So in March 1932, the League of Nation’s (the precursor bank bailout entity to the ECB/IMF) agreed to provide a loan to service Greece’s debt in return for – wait for it - austerity measures. Unlike today, the government said ‘hell no.’ Instead, in April, 1932, it floated the Drachma - which devalued quickly. It also declared a public debt moratorium, and increased infrastructure spending to strengthen its economy. It negotiated repayment terms with creditors for overdue interest.  By 1934, agriculture and industrial production rose, the currency was more stable, employment increased, and the budget balanced.

The situation is different now. Though national Greek banks registered relatively few domestic loan losses in 2009 ( a fact unrecognized by the bailout supporters), they did begin taking losses in their trading books due to various international bets. Their borrowing and margin costs rose sharply and quickly with each rating downgrade which increased their trade losses, and kept them from extending or renegotiating loans locally, which caused more economic pain for the population.

Greece would have been better off, had it not suffered a rapid series of downgrades and been pulverized by subsequent hot-money flight and pressure. Despite a clear warning from the Central Bank of Greece in late 2009 (when Greece was critical, but breathing) that it could sustain its costs if they didn’t rise egregiously, Moody’s (and later others) cut Greece’s sovereign debt rating from A1 to A2 in December, 2009.  From that point on, the international banking community went into ravage mode, fast.

Moody's cut Greece’s debt again, to A3 in April, 2010, to Ba1 (junk) in June, 2010, and to B1 in March, 2011. Three months later, Greece’s rating was cut to Caa1. By September, 2011 the six biggest Greek banks were downgraded to Caa2, a smidge above default levels, crushing national credit flow to the population.

When any country is downgraded from single A to junk within 18 months, it has to issue more expensive debt to stay even, which by definition, makes the credit-worthiness of its bonds decline.  As in any country, Greece's banks are big buyers of its government bonds. They also use those bonds as collateral for other borrowing  and trades - with each other – and with  international banks.

As Greek banks weakened and borrowing costs soared, their ability to buy Greek bonds from their own government diminished, which weakened the value of government debt.
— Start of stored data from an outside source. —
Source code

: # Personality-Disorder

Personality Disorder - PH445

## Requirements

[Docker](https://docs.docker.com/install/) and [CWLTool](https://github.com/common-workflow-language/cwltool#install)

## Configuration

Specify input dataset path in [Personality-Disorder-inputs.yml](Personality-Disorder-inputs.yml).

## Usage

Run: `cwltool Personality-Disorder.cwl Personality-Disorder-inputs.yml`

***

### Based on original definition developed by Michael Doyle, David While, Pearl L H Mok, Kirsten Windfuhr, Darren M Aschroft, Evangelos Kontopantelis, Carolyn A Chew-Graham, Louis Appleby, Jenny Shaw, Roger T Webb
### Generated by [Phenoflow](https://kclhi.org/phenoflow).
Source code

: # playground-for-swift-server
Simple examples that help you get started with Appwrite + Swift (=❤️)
Circularly, Greek banks took further hits for holding the devalued Greek bonds and thus become weaker - further reducing their ability to sustain local needs.

That is why the Greek government wants to bolster its now junk-rated banks (in addition to the money that banks are getting directly from bailout-for-austerity loans) and foreign ones, at the cost of hurting the population.  But since the economy (even at its healthiest level ever) can’t sustain its bailout borrowing costs (as opposed to its operating costs which would have been payable without the increased rates and bailout principle mixed in), this is an unstoppable downward spiral.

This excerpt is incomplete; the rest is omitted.